1 So in law. The Library Services and Construction Act (20 U.S.C. 355e et seq.) was repealed by section 708(a) of Public Law 104-208 (110 Stat. 3009-312).

(3) The term "State" means any State, territory, or possession of the United States, the District of Columbia, or any political subdivision, agency, or instrumentality thereof.

(4) The term "pole attachment" means any attachment by a cable television system or provider of telecommunications service to a pole, duct, conduit, or right-of-way owned or controlled by a utility.

(5) For purposes of this section, the term "telecommunications carrier" (as defined in section 3 of this Act) does not include any incumbent local exchange carrier as defined in section 251(h).

(b)(1) Subject to the provisions of subsection (c) of this section, the Commission shall regulate the rates, terms, and conditions for pole attachments to provide that such rates, terms, and conditions are just and reasonable, and shall adopt procedures necessary and appropriate to hear and resolve complaints concerning such rates, terms, and conditions.
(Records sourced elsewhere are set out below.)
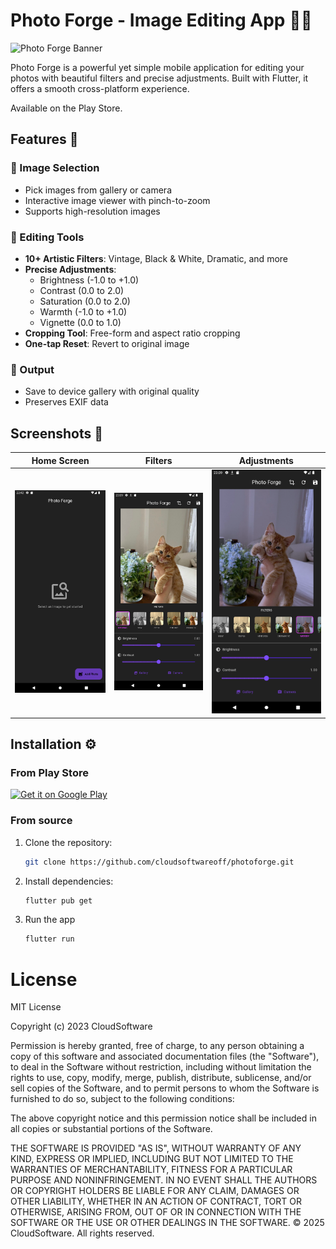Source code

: # Photo Forge - Image Editing App 📸✨

![Photo Forge Banner](https://play-lh.googleusercontent.com/zBqD6OrdUsAgco2y18iotvr42srLpUqi50GkaXa-c02_ZGXGEIi5BsO0QBRgdNRd3y7r=w832-h470-rw)

Photo Forge is a powerful yet simple mobile application for editing your photos with beautiful filters and precise adjustments. Built with Flutter, it offers a smooth cross-platform experience.

Available on the Play Store.


## Features 🌟

### 📁 Image Selection
- Pick images from gallery or camera
- Interactive image viewer with pinch-to-zoom
- Supports high-resolution images

### 🎨 Editing Tools
- **10+ Artistic Filters**: Vintage, Black & White, Dramatic, and more
- **Precise Adjustments**:
  - Brightness (-1.0 to +1.0)
  - Contrast (0.0 to 2.0)
  - Saturation (0.0 to 2.0)
  - Warmth (-1.0 to +1.0)
  - Vignette (0.0 to 1.0)
- **Cropping Tool**: Free-form and aspect ratio cropping
- **One-tap Reset**: Revert to original image

### 💾 Output
- Save to device gallery with original quality
- Preserves EXIF data

## Screenshots 📱

| Home Screen | Filters | Adjustments |
|-------------|---------|-------------|
| ![Home](flutter_01.png) | ![Filters](flutter_02.png) | ![Adjust](flutter_03.png) |

## Installation ⚙️

### From Play Store
[![Get it on Google Play](https://play.google.com/intl/en_us/badges/static/images/badges/en_badge_web_generic.png)](https://play.google.com/store/apps/details?id=com.cloudsoftware.photoforge)


### From source
1. Clone the repository:
   ```bash
   git clone https://github.com/cloudsoftwareoff/photoforge.git
   ```
2. Install dependencies:
    ```bash
    flutter pub get
    ```
3. Run the app
    ```bash
    flutter run
    ```

# License
MIT License

Copyright (c) 2023 CloudSoftware

Permission is hereby granted, free of charge, to any person obtaining a copy
of this software and associated documentation files (the "Software"), to deal
in the Software without restriction, including without limitation the rights
to use, copy, modify, merge, publish, distribute, sublicense, and/or sell
copies of the Software, and to permit persons to whom the Software is
furnished to do so, subject to the following conditions:

The above copyright notice and this permission notice shall be included in all
copies or substantial portions of the Software.

THE SOFTWARE IS PROVIDED "AS IS", WITHOUT WARRANTY OF ANY KIND, EXPRESS OR
IMPLIED, INCLUDING BUT NOT LIMITED TO THE WARRANTIES OF MERCHANTABILITY,
FITNESS FOR A PARTICULAR PURPOSE AND NONINFRINGEMENT. IN NO EVENT SHALL THE
AUTHORS OR COPYRIGHT HOLDERS BE LIABLE FOR ANY CLAIM, DAMAGES OR OTHER
LIABILITY, WHETHER IN AN ACTION OF CONTRACT, TORT OR OTHERWISE, ARISING FROM,
OUT OF OR IN CONNECTION WITH THE SOFTWARE OR THE USE OR OTHER DEALINGS IN THE
SOFTWARE.
© 2025 CloudSoftware. All rights reserved.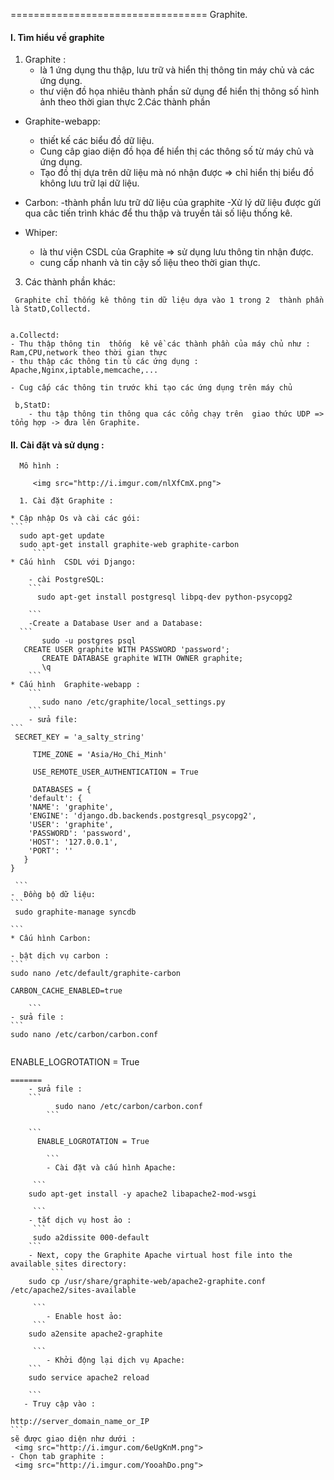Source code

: ﻿==================================
Graphite.
 
#### I. Tìm hiểu về graphite
  1. Graphite : 
     - là 1 ứng dụng thu thập, lưu trữ và hiển thị thông tin máy chủ và các ứng dụng.
     - thư viện đồ họa nhiêu thành phần sử dụng để  hiển thị thông số hình ảnh theo thời gian thực
  2.Các thành phần
   
   * Graphite-webapp:
     - thiết kế các biểu đồ dữ liệu.
	 - Cung câp giao diện đồ họa  để hiển thị các thông số từ máy chủ và ứng dụng.
	 - Tạo đồ thị dựa trên dữ liệu mà nó nhận được
	 => chỉ hiển thị biểu đồ không lưu trữ lại dữ liệu.
   * Carbon:
      -thành phần lưu trữ dữ liệu của graphite
      -Xử lý dữ liệu được gửi qua câc tiến trình khác để thu thập và truyền tải số liệu thống kê.
	 
   * Whiper:
	 - là thư viện CSDL của Graphite => sử dụng lưu thông tin nhận được.
	 - cung cấp nhanh và tin cậy số liệu theo thời gian thực.
	 
   3. Các thành phần khác:
   
     Graphite chỉ thống kê thông tin dữ liệu dựa vào 1 trong 2  thành phần là StatD,Collectd.
   
   
    a.Collectd:
	- Thu thập thông tin  thống  kê về các thành phần của máy chủ như : Ram,CPU,network theo thời gian thực
	- thu thập các thông tin tù các ứng dụng : Apache,Nginx,iptable,memcache,...
	   
	- Cug cấp các thông tin trước khi tạo các ứng dụng trên máy chủ
	   
     b,StatD:
        - thu tập thông tin thông qua các cổng chạy trên  giao thức UDP => tổng hợp -> đưa lên Graphite.


####  II. Cài đặt và sử dụng :
	  
	  Mô hình : 
	     
	     <img src="http://i.imgur.com/nlXfCmX.png">
	  
      1. Cài đặt Graphite :
            
	* Cập nhập Os và cài các gói:
	```
	  sudo apt-get update
	  sudo apt-get install graphite-web graphite-carbon
         ```
	* Cấu hình  CSDL với Django:
		 
        - cài PostgreSQL:
        ```
		  sudo apt-get install postgresql libpq-dev python-psycopg2

        ```		
        -Create a Database User and a Database:
	  ```
           sudo -u postgres psql
	   CREATE USER graphite WITH PASSWORD 'password';
           CREATE DATABASE graphite WITH OWNER graphite;
           \q
        ```
	* Cấu hình  Graphite-webapp :
        ```
           sudo nano /etc/graphite/local_settings.py
        ```
        - sửa file:
	```
	 SECRET_KEY = 'a_salty_string'
		   
         TIME_ZONE = 'Asia/Ho_Chi_Minh'
		   
         USE_REMOTE_USER_AUTHENTICATION = True
           
         DATABASES = {
	    'default': {
		'NAME': 'graphite',
		'ENGINE': 'django.db.backends.postgresql_psycopg2',
		'USER': 'graphite',
		'PASSWORD': 'password',
		'HOST': '127.0.0.1',
		'PORT': ''
	   }
	}

	 ```
	-  Đồng bộ dữ liệu:
	```
	 sudo graphite-manage syncdb

	```
	* Cấu hình Carbon:
        
	- bật dịch vụ carbon :
	```
	sudo nano /etc/default/graphite-carbon
         
	CARBON_CACHE_ENABLED=true

        ```		
	- sửa file :
 	```
	sudo nano /etc/carbon/carbon.conf
```
```
 ENABLE_LOGROTATION = True
```
=======
	- sửa file : 
	```
          sudo nano /etc/carbon/carbon.conf
        ```
        
	```
	  ENABLE_LOGROTATION = True

        ```
        - Cài đặt và cấu hình Apache:
		
	 ```
	sudo apt-get install -y apache2 libapache2-mod-wsgi

	 ```
	- tắt dịch vụ host ảo :
	 ```
	 sudo a2dissite 000-default
	```
	- Next, copy the Graphite Apache virtual host file into the available sites directory:
         ```
	sudo cp /usr/share/graphite-web/apache2-graphite.conf /etc/apache2/sites-available

	 ```
        - Enable host ảo:
	 ```
	sudo a2ensite apache2-graphite

	 ```
        - Khởi động lại dịch vụ Apache:
	```
	sudo service apache2 reload

	```
   - Truy cập vào :
   ```
    http://server_domain_name_or_IP
    ```
	sẽ được giao diện như dưới :
	 <img src="http://i.imgur.com/6eUgKnM.png">
	- Chọn tab graphite :
     <img src="http://i.imgur.com/YooahDo.png">	
	   
	   
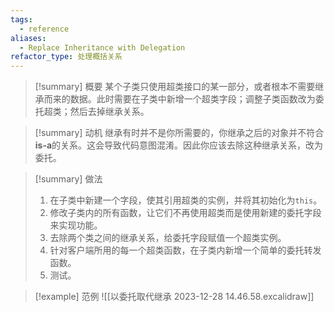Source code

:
 ```yaml
---
tags:
  - reference
aliases:
  - Replace Inheritance with Delegation
refactor_type: 处理概括关系
---
```

> [!summary] 概要
> 某个子类只使用超类接口的某一部分，或者根本不需要继承而来的数据。此时需要在子类中新增一个超类字段；调整子类函数改为委托超类；然后去掉继承关系。

> [!summary] 动机
> 继承有时并不是你所需要的，你继承之后的对象并不符合**is-a**的关系。这会导致代码意图混淆。因此你应该去除这种继承关系，改为委托。

> [!summary] 做法
> 1. 在子类中新建一个字段，使其引用超类的实例，并将其初始化为`this`。
> 2. 修改子类内的所有函数，让它们不再使用超类而是使用新建的委托字段来实现功能。
> 3. 去除两个类之间的继承关系，给委托字段赋值一个超类实例。
> 4. 针对客户端所用的每一个超类函数，在子类内新增一个简单的委托转发函数。
> 5. 测试。

> [!example] 范例
> ![[以委托取代继承 2023-12-28 14.46.58.excalidraw]]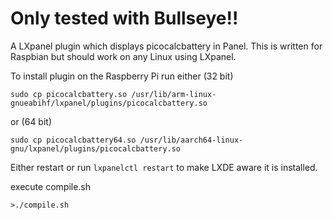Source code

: # Only tested with Bullseye!!

A LXpanel plugin which displays picocalcbattery in Panel.
This is written for Raspbian but should work on any Linux using LXpanel.

To install plugin on the Raspberry Pi run either (32 bit)

	sudo cp picocalcbattery.so /usr/lib/arm-linux-gnueabihf/lxpanel/plugins/picocalcbattery.so

or (64 bit)

    sudo cp picocalcbattery64.so /usr/lib/aarch64-linux-gnu/lxpanel/plugins/picocalcbattery.so

Either restart or run `lxpanelctl restart` to make LXDE aware it is installed.

execute compile.sh
```
>./compile.sh
```
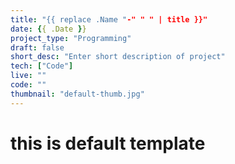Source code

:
 ```yaml
---
title: "{{ replace .Name "-" " " | title }}"
date: {{ .Date }}
project_type: "Programming"
draft: false
short_desc: "Enter short description of project"
tech: ["Code"]
live: ""
code: ""
thumbnail: "default-thumb.jpg"
---
```


# this is default template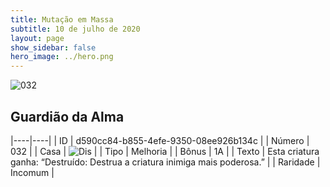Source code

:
 ```yaml
---
title: Mutação em Massa
subtitle: 10 de julho de 2020
layout: page
show_sidebar: false
hero_image: ../hero.png
---
```


![032](https://cdn.keyforgegame.com/media/card_front/pt/479_032_3FV7G5QM947X_pt.png)

## Guardião da Alma

|----|----|
| ID | d590cc84-b855-4efe-9350-08ee926b134c |
| Número | 032 |
| Casa | ![Dis](https://archonarcana.com/images/thumb/e/e8/Dis.png/22px-Dis.png "Dis") |
| Tipo | Melhoria |
| Bônus | 1A |
| Texto | Esta criatura ganha: “Destruído: Destrua a criatura inimiga mais poderosa.” |
| Raridade | Incomum |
For purposes of enforcing any determinations resulting from complaint procedures established pursuant to this subsection, the Commission shall take such action as it deems appropriate and necessary, including issuing cease and desist orders, as authorized by section 312(b) of title III of the Communications Act of 1934, as amended.

(2) The Commission shall prescribe by rule regulations to carry out the provisions of this section.
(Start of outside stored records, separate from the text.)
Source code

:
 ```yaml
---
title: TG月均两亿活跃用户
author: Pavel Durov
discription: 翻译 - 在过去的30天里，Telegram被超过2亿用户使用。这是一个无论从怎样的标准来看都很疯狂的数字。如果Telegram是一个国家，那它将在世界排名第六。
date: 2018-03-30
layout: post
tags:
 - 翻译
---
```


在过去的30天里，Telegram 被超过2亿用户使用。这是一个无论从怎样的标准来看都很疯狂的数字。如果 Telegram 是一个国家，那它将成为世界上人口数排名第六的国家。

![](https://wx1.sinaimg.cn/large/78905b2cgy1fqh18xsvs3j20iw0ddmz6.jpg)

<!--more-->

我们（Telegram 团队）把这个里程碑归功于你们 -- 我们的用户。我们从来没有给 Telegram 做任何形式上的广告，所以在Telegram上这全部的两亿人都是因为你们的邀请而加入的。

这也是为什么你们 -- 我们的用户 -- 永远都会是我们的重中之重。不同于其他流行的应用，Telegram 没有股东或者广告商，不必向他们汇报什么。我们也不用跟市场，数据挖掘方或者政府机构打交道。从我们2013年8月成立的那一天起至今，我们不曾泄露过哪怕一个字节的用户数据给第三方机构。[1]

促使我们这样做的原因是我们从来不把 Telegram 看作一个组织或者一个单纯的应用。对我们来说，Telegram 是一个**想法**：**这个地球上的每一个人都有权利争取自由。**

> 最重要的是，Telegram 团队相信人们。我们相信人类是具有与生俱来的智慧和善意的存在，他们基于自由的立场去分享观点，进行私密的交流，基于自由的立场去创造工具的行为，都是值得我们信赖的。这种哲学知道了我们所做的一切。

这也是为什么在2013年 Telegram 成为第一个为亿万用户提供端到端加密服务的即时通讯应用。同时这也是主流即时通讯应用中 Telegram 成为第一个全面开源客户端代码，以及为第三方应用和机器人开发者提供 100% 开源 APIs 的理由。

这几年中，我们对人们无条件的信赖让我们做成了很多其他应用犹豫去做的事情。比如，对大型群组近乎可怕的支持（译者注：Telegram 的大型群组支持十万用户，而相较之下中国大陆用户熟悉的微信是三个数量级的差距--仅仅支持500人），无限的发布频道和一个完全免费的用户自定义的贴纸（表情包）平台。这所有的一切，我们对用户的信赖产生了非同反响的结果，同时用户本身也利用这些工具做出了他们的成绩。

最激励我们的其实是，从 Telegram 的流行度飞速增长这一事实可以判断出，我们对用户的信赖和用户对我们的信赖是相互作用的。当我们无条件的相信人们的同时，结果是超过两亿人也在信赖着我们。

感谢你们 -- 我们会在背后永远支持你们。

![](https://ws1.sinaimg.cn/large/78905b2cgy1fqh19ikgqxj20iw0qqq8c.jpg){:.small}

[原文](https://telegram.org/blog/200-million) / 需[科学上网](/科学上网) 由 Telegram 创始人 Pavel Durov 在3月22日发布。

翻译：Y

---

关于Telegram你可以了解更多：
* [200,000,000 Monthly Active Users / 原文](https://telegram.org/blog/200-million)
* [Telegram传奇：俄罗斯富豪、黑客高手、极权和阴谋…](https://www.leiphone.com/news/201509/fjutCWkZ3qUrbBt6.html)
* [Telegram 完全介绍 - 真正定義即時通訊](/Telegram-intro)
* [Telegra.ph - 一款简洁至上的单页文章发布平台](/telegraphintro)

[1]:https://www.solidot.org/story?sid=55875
(c)(1) Nothing in this section shall be construed to apply to, or to give the Commission jurisdiction with respect to rates, terms, and conditions, or access to poles, ducts, conduits, and rights-ofway as provided in subsection (f), for pole attachments in any case where such matters are regulated by a State.

(2) Each State which regulates the rates, terms, and conditions for pole attachments shall certify to the Commission that

(A) it regulates such rates, terms, and conditions; and

(B) in so regulating such rates, terms, and conditions, the State has the authority to consider and does consider the interests of the subscribers of the services offered via such attachments, as well as the interests of the consumers of the utility services.
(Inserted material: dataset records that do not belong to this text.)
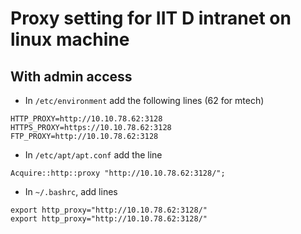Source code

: # Proxy setting for IIT D intranet on linux machine 

## With admin access
- In `/etc/environment` add the following lines (62 for mtech)
```
HTTP_PROXY=http://10.10.78.62:3128
HTTPS_PROXY=https://10.10.78.62:3128
FTP_PROXY=http://10.10.78.62:3128
```

- In `/etc/apt/apt.conf` add the line
```
Acquire::http::proxy "http://10.10.78.62:3128/";
```

- In `~/.bashrc`, add lines
```
export http_proxy="http://10.10.78.62:3128/"
export http_proxy="http://10.10.78.62:3128/"
```

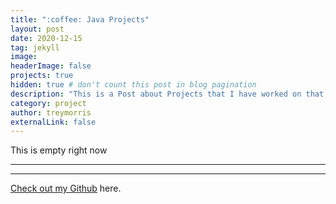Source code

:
 ```yaml
---
title: ":coffee: Java Projects"
layout: post
date: 2020-12-15
tag: jekyll
image: 
headerImage: false
projects: true
hidden: true # don't count this post in blog pagination
description: "This is a Post about Projects that I have worked on that are written in Java."
category: project
author: treymorris
externalLink: false
---
```




This is empty right now

---



---

[Check out my Github](https://github.com/TreyBMorris) here.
(3) For purposes of this subsection, a State shall not be considered to regulate the rates, terms, and conditions for pole attachments

(A) unless the State has issued and made effective rules and regulations implementing the State's regulatory authority over pole attachments; and

(B) with respect to any individual matter, unless the State takes final action on a complaint regarding such matter

(i) within 180 days after the complaint is filed with. the State, or

(ii) within the applicable period prescribed for such final action in such rules and regulations of the State, if the prescribed period does not extend beyond 360 days after the filing of such complaint.

(d)(1) For purposes of subsection (b) of this section, a rate is just and reasonable if it assures a utility the recovery of not less

1 Indentation so in original.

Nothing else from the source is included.